The president at MBI made a responsible statement; a professor had earlier made an irresponsible statement and he apologized; but the student body is stuck in the muck of ambivalence about who sits where at the table.
I want to put on the table two beautiful texts in the New Testament, make an observation and then make the simple claim that the church is the one place where privilege should not only be acknowledged but repented from. Here we go, Galatians 3:28 and Colossians 3:11:
Gal. 3:28 There is neither Jew nor Gentile, neither slave nor free, nor is there male and female, for you are all one in Christ Jesus.
Col. 3:11 Here there is no Gentile or Jew, circumcised or uncircumcised, barbarian, Scythian, slave or free, but Christ is all, and is in all.
These are incredibly ambitious statements and hopes by the apostle Paul. They emerge from a world where such visions were more than difficult to put into practice, but Paul wanted his churches to unleash the power of the Spirit so these visions could become realities in the Roman empire.

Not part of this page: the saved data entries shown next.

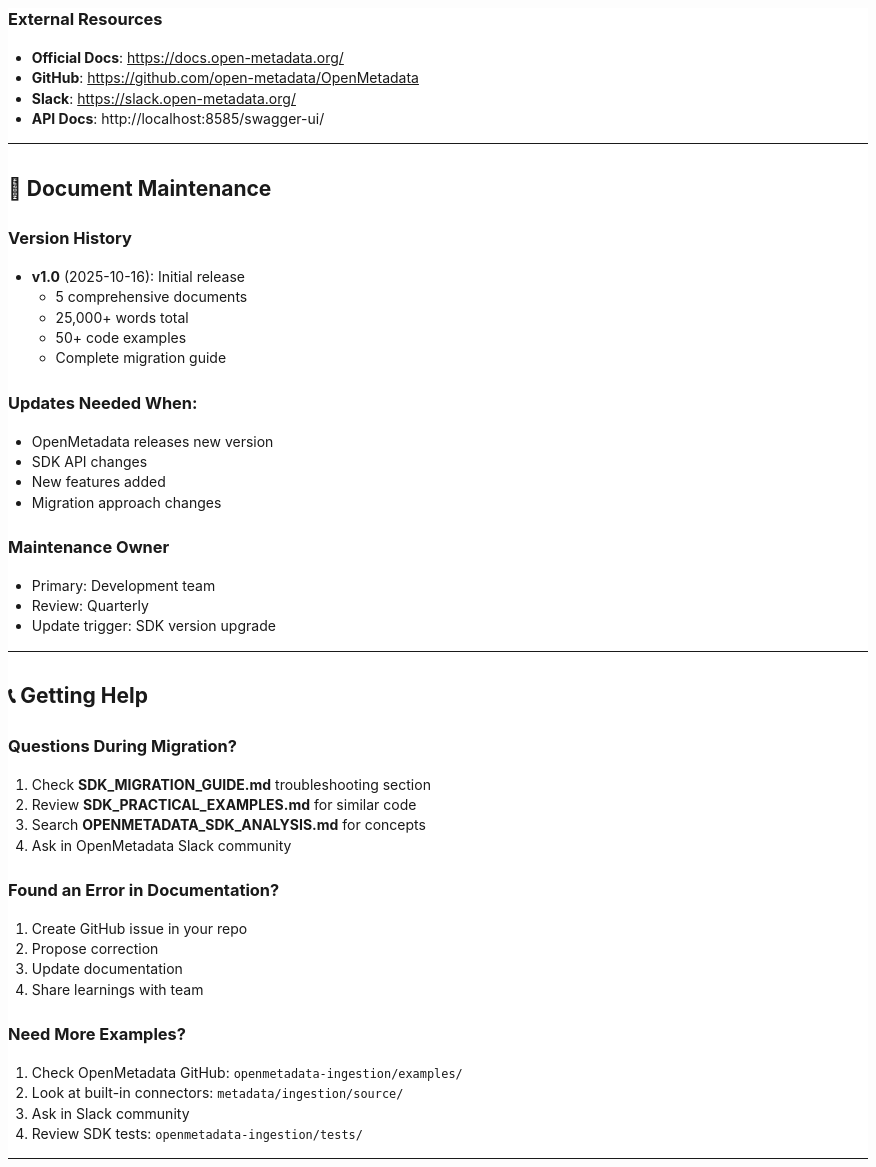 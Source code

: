 ### External Resources
- **Official Docs**: https://docs.open-metadata.org/
- **GitHub**: https://github.com/open-metadata/OpenMetadata
- **Slack**: https://slack.open-metadata.org/
- **API Docs**: http://localhost:8585/swagger-ui/

---

## 🔄 Document Maintenance

### Version History
- **v1.0** (2025-10-16): Initial release
  - 5 comprehensive documents
  - 25,000+ words total
  - 50+ code examples
  - Complete migration guide

### Updates Needed When:
- OpenMetadata releases new version
- SDK API changes
- New features added
- Migration approach changes

### Maintenance Owner
- Primary: Development team
- Review: Quarterly
- Update trigger: SDK version upgrade

---

## 📞 Getting Help

### Questions During Migration?
1. Check **SDK_MIGRATION_GUIDE.md** troubleshooting section
2. Review **SDK_PRACTICAL_EXAMPLES.md** for similar code
3. Search **OPENMETADATA_SDK_ANALYSIS.md** for concepts
4. Ask in OpenMetadata Slack community

### Found an Error in Documentation?
1. Create GitHub issue in your repo
2. Propose correction
3. Update documentation
4. Share learnings with team

### Need More Examples?
1. Check OpenMetadata GitHub: `openmetadata-ingestion/examples/`
2. Look at built-in connectors: `metadata/ingestion/source/`
3. Ask in Slack community
4. Review SDK tests: `openmetadata-ingestion/tests/`

---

My observation is this: the originating vision of the apostles, especially of the apostle Paul who called his vision God’s “mystery,” was to create a new kind of family, one not known in the Mediterranean — a family that would welcome all to the table as “one” in Christ. One in which our identity in Christ gave us the leverage by the power of the Spirit to embrace (that’s the name of MBI’s African American group as I understand the facts) those whom we have previously “othered” into lesser status. One in which diversity would be not only acknowledged as real and good but transcended by love so that one new family would be created. Jews didn’t become Gentiles and women didn’t become men but those identities were transcended in a new kind of fellowship of embrace.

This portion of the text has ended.